¿Quién liquida la Transición?
Como el pasado forma parte del presente y, en realidad, no pasa nunca, la vida suele darle muchas vueltas a las cosas. Las conversaciones, los debates, las inquietudes de la actualidad nos buscan las vueltas. Esto es lo que ocurre con la Transición cada vez que se discute sobre el bipartidismo, la memoria histórica, el proceso constituyente o la crisis desconstituyente.
Si don Benito Pérez Galdós ayuda a entender la historia española del siglo XIX desde la derrota de Trafalgar hasta los turnos políticos de la Restauración, la literatura de Max Aub es una buena compañía para meditar sobre los años republicanos, la guerra civil y el exilio. Las palabras iluminan las huellas que dejaron las efemérides y las declaraciones oficiales sobre la vida cotidiana.
Aub dedicó tres pequeñas obras de teatro a contar Las vueltas de algunos exiliados españoles o a darle vueltas a España desde el exilio. En una de ellas, fijada en 1964, un personaje dice: “La democracia liberal ha llegado a ser algo tan útil como el coche, las vacaciones pagadas o la televisión”. Creo que es necesario tener en cuenta estas palabras. Cuando murió el dictador en 1975, después de los planes de desarrollo, los Seat 600 y los electrodomésticos, las verdaderas tensiones políticas no se producían entre la dictadura y la democracia. Conviene comprenderlo si queremos entender el significado de nuestra historia y de nuestro presente.
Las élites económicas del franquismo habían aceptado ya que la autarquía y las formas dictatoriales no eran aconsejables para integrarse en los negocios del capitalismo europeo.
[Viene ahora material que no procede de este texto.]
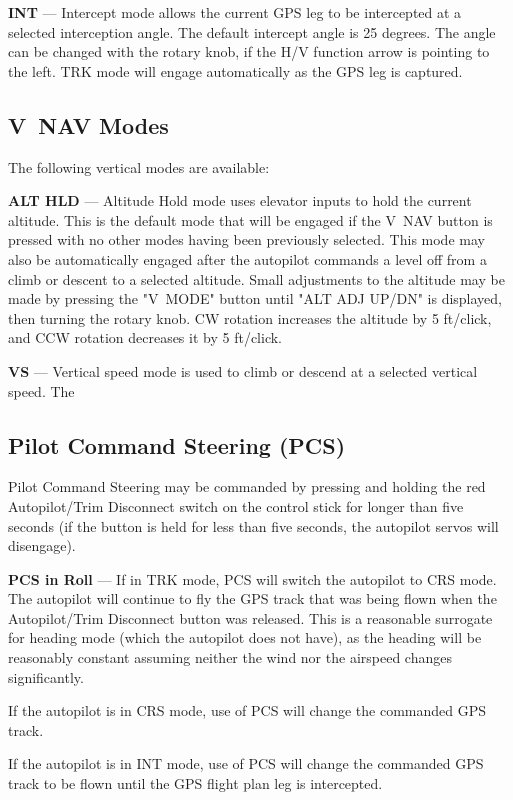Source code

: \textbf{INT} --- Intercept mode allows the current GPS leg to be intercepted at a selected interception angle. The default intercept angle is 25 degrees. The angle can be changed with the rotary knob, if the H/V function arrow is pointing to the left. TRK mode will engage automatically as the GPS leg is captured.

\subsection*{V~NAV Modes}
The following vertical modes are available:

\textbf{ALT HLD} --- Altitude Hold mode uses elevator inputs to hold the current altitude. This is the default mode that will be engaged if the V~NAV button is pressed with no other modes having been previously selected. This mode may also be automatically engaged after the autopilot commands a level off from a climb or descent to a selected altitude. Small adjustments to the altitude may be made by pressing the "V~MODE" button until "ALT ADJ UP/DN" is displayed, then turning the rotary knob. CW rotation increases the altitude by 5 ft/click, and CCW rotation decreases it by 5 ft/click.

\textbf{VS} --- Vertical speed mode is used to climb or descend at a selected vertical speed. The 

\subsection*{Pilot Command Steering (PCS)}

Pilot Command Steering may be commanded by pressing and holding the red Autopilot/Trim Disconnect switch on the control stick for longer than five seconds (if the button is held for less than five seconds, the autopilot servos will disengage).

\textbf{PCS in Roll} --- If in TRK mode, PCS will switch the autopilot to CRS mode. The autopilot will continue to fly the GPS track that was being flown when the Autopilot/Trim Disconnect button was released. This is a reasonable surrogate for heading mode (which the autopilot does not have), as the heading will be reasonably constant assuming neither the wind nor the airspeed changes significantly. 

If the autopilot is in CRS mode, use of PCS will change the commanded GPS track.

If the autopilot is in INT mode, use of PCS will change the commanded GPS track to be flown until the GPS flight plan leg is intercepted.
La dictadura estaba de sobra y las peligrosas agresiones de la extrema derecha suponían, más que un camino de afirmación fascista, un argumento a la hora de imponer las condiciones que más les interesaban en el diseño de la Transición. El debate real se produjo entre dos formas de entender la democracia. Por un lado, la reforma liberal útil para perpetuar el predominio económico de las élites franquistas y acercarlas a un campo más ancho de negocios internacionales; por otro, la democracia social promovida durante años de clandestinidad por el movimiento obrero y las luchas estudiantiles con el deseo de una transformación más profunda de la sociedad.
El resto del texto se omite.